TO DO
Exactly reproduce the entries, dropping any pictures from your copy.

[Source data]

/---

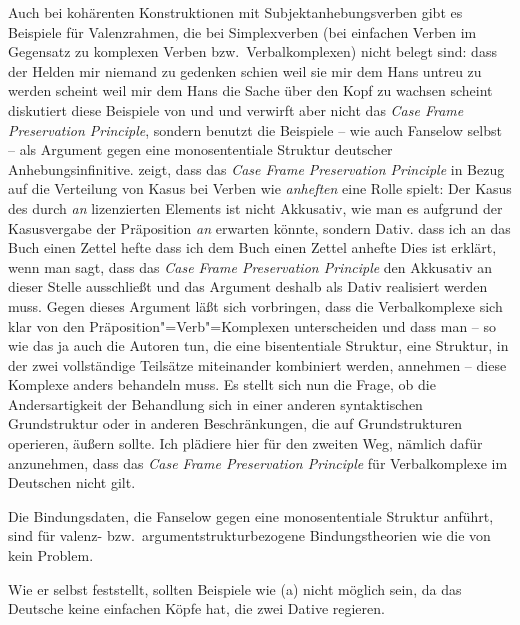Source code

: {        Auch bei kohärenten Konstruktionen mit Subjektanhebungsverben gibt es Beispiele für Valenzrahmen,
        die bei Simplexverben (\dash bei einfachen Verben im Gegensatz zu komplexen Verben
        bzw.\ Verbalkomplexen) nicht belegt sind:
        \eal
        \ex dass der Helden mir niemand zu gedenken schien
        \ex weil sie mir dem Hans untreu zu werden scheint
        \ex weil mir dem Hans die Sache über den Kopf zu wachsen scheint
        \zl
        \citet[]{Grewendorf94a} diskutiert diese Beispiele von \citet[]{Olsen81a}
        und \citet{Fanselow89b} und verwirft aber nicht das \emph{Case Frame Preservation Principle},
        sondern benutzt die Beispiele -- wie auch Fanselow selbst -- als Argument gegen eine monosententiale Struktur
        deutscher Anhebungsinfinitive. \citet[]{Fanselow89b} zeigt, dass
        das \emph{Case Frame Preservation Principle} in Bezug auf die Verteilung von Kasus
        bei Verben wie \emph{anheften} eine Rolle spielt: Der Kasus
        des durch \emph{an} lizenzierten Elements ist nicht Akkusativ, wie man es aufgrund
        der Kasusvergabe der Präposition \emph{an} erwarten könnte, sondern Dativ.
        \eal
        \ex dass ich an das Buch einen Zettel hefte
        \ex dass ich dem Buch einen Zettel anhefte
        \zl
        Dies ist erklärt, wenn man sagt, dass das \emph{Case Frame Preservation Principle}
        den Akkusativ an dieser Stelle ausschließt und das Argument deshalb als Dativ
        realisiert werden muss. Gegen dieses Argument läßt sich vorbringen, dass die Verbalkomplexe
        sich klar von den Präposition"=Verb"=Komplexen unterscheiden und dass man -- so wie
        das ja auch die Autoren tun, die eine bisententiale Struktur, \dash eine Struktur, in der zwei
        vollständige Teilsätze miteinander kombiniert werden, annehmen -- diese
        Komplexe anders behandeln muss. Es stellt sich nun die Frage, ob die Andersartigkeit 
        der Behandlung sich in einer anderen syntaktischen Grundstruktur oder in anderen
        Beschränkungen, die auf Grundstrukturen operieren, äußern sollte. Ich plädiere
        hier für den zweiten Weg, nämlich dafür anzunehmen, dass das \emph{Case Frame Preservation Principle}
        für Verbalkomplexe im Deutschen nicht gilt.

        Die Bindungsdaten, die Fanselow gegen eine monosententiale Struktur anführt,
        sind für valenz- bzw.\ argumentstrukturbezogene Bindungstheorien wie die von 
        kein Problem.
}
Wie er selbst feststellt, sollten Beispiele wie (a) nicht möglich sein,
da das Deutsche keine einfachen Köpfe hat, die zwei Dative regieren.

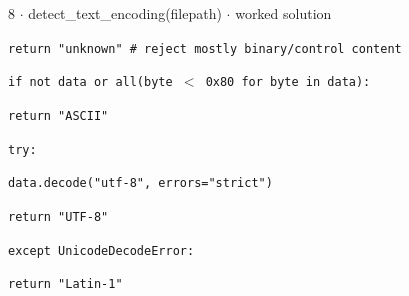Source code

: \documentclass[11pt]{article}
\begin{document}
\begin{keepsection}
\begin{workedbox}{8 \ensuremath{\cdot} detect\_text\_encoding(filepath) \ensuremath{\cdot} worked solution}
\begin{enumerate}
\begin{tcolorbox}[colback=Paperblue,colframe=Paperblue,boxrule=0pt,arc=0pt,left=7pt,right=7pt,top=5pt,bottom=5pt]
\noindent\hspace*{3em}\texttt{return "unknown" \# reject mostly binary/control content}\par
\noindent\hspace*{1em}\texttt{if not data or all(byte \ensuremath{<} 0x80 for byte in data):}\par
\noindent\hspace*{3em}\texttt{return "ASCII"}\par
\noindent\hspace*{1em}\texttt{try:}\par
\noindent\hspace*{3em}\texttt{data.decode("utf-8", errors="strict")}\par
\noindent\hspace*{3em}\texttt{return "UTF-8"}\par
\noindent\hspace*{1em}\texttt{except UnicodeDecodeError:}\par
\noindent\hspace*{3em}\texttt{return "Latin-1"}\par
\end{tcolorbox}
\end{enumerate}
\end{workedbox}

\end{keepsection}
\end{document}
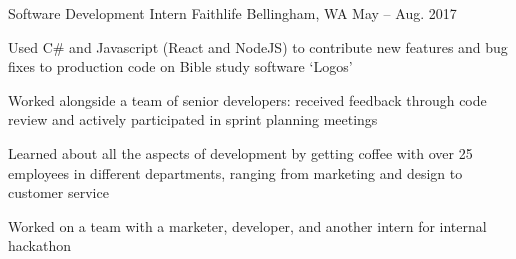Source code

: 

\begin{cventries}

  \cventry
    {Software Development Intern} %
    {Faithlife} %
    {Bellingham, WA} %
    {May – Aug. 2017} %
    {
      \begin{cvitems} %
        \item {Used C\# and Javascript (React and NodeJS) to contribute new features and bug fixes to production code on Bible study software `Logos'}
        \item {Worked alongside a team of senior developers: received feedback through code review and actively participated in sprint planning meetings}
        \item {Learned about all the aspects of development by getting coffee with over 25 employees in different departments, ranging from marketing and design to customer service}
        \item {Worked on a team with a marketer, developer, and another intern for internal hackathon}
      \end{cvitems}
    }

\end{cventries}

\---

RESPONSE AREA
Source code

: {        Auch bei kohärenten Konstruktionen mit Subjektanhebungsverben gibt es Beispiele für Valenzrahmen,
        die bei Simplexverben (\dash bei einfachen Verben im Gegensatz zu komplexen Verben
        bzw.\ Verbalkomplexen) nicht belegt sind:
        \eal
        \ex dass der Helden mir niemand zu gedenken schien
        \ex weil sie mir dem Hans untreu zu werden scheint
        \ex weil mir dem Hans die Sache über den Kopf zu wachsen scheint
        \zl
        \citet[]{Grewendorf94a} diskutiert diese Beispiele von \citet[]{Olsen81a}
        und \citet{Fanselow89b} und verwirft aber nicht das \emph{Case Frame Preservation Principle},
        sondern benutzt die Beispiele -- wie auch Fanselow selbst -- als Argument gegen eine monosententiale Struktur
        deutscher Anhebungsinfinitive. \citet[]{Fanselow89b} zeigt, dass
        das \emph{Case Frame Preservation Principle} in Bezug auf die Verteilung von Kasus
        bei Verben wie \emph{anheften} eine Rolle spielt: Der Kasus
        des durch \emph{an} lizenzierten Elements ist nicht Akkusativ, wie man es aufgrund
        der Kasusvergabe der Präposition \emph{an} erwarten könnte, sondern Dativ.
        \eal
        \ex dass ich an das Buch einen Zettel hefte
        \ex dass ich dem Buch einen Zettel anhefte
        \zl
        Dies ist erklärt, wenn man sagt, dass das \emph{Case Frame Preservation Principle}
        den Akkusativ an dieser Stelle ausschließt und das Argument deshalb als Dativ
        realisiert werden muss. Gegen dieses Argument läßt sich vorbringen, dass die Verbalkomplexe
        sich klar von den Präposition"=Verb"=Komplexen unterscheiden und dass man -- so wie
        das ja auch die Autoren tun, die eine bisententiale Struktur, \dash eine Struktur, in der zwei
        vollständige Teilsätze miteinander kombiniert werden, annehmen -- diese
        Komplexe anders behandeln muss. Es stellt sich nun die Frage, ob die Andersartigkeit 
        der Behandlung sich in einer anderen syntaktischen Grundstruktur oder in anderen
        Beschränkungen, die auf Grundstrukturen operieren, äußern sollte. Ich plädiere
        hier für den zweiten Weg, nämlich dafür anzunehmen, dass das \emph{Case Frame Preservation Principle}
        für Verbalkomplexe im Deutschen nicht gilt.

        Die Bindungsdaten, die Fanselow gegen eine monosententiale Struktur anführt,
        sind für valenz- bzw.\ argumentstrukturbezogene Bindungstheorien wie die von 
        kein Problem.
}
Wie er selbst feststellt, sollten Beispiele wie (a) nicht möglich sein,
da das Deutsche keine einfachen Köpfe hat, die zwei Dative regieren.

Source code

: \documentclass[11pt]{article}
\begin{document}
\begin{keepsection}
\begin{workedbox}{8 \ensuremath{\cdot} detect\_text\_encoding(filepath) \ensuremath{\cdot} worked solution}
\begin{enumerate}
\begin{tcolorbox}[colback=Paperblue,colframe=Paperblue,boxrule=0pt,arc=0pt,left=7pt,right=7pt,top=5pt,bottom=5pt]
\noindent\hspace*{3em}\texttt{return "unknown" \# reject mostly binary/control content}\par
\noindent\hspace*{1em}\texttt{if not data or all(byte \ensuremath{<} 0x80 for byte in data):}\par
\noindent\hspace*{3em}\texttt{return "ASCII"}\par
\noindent\hspace*{1em}\texttt{try:}\par
\noindent\hspace*{3em}\texttt{data.decode("utf-8", errors="strict")}\par
\noindent\hspace*{3em}\texttt{return "UTF-8"}\par
\noindent\hspace*{1em}\texttt{except UnicodeDecodeError:}\par
\noindent\hspace*{3em}\texttt{return "Latin-1"}\par
\end{tcolorbox}
\end{enumerate}
\end{workedbox}

\end{keepsection}
\end{document}
Source code

: 

\begin{cventries}

  \cventry
    {Software Development Intern} %
    {Faithlife} %
    {Bellingham, WA} %
    {May – Aug. 2017} %
    {
      \begin{cvitems} %
        \item {Used C\# and Javascript (React and NodeJS) to contribute new features and bug fixes to production code on Bible study software `Logos'}
        \item {Worked alongside a team of senior developers: received feedback through code review and actively participated in sprint planning meetings}
        \item {Learned about all the aspects of development by getting coffee with over 25 employees in different departments, ranging from marketing and design to customer service}
        \item {Worked on a team with a marketer, developer, and another intern for internal hackathon}
      \end{cvitems}
    }

\end{cventries}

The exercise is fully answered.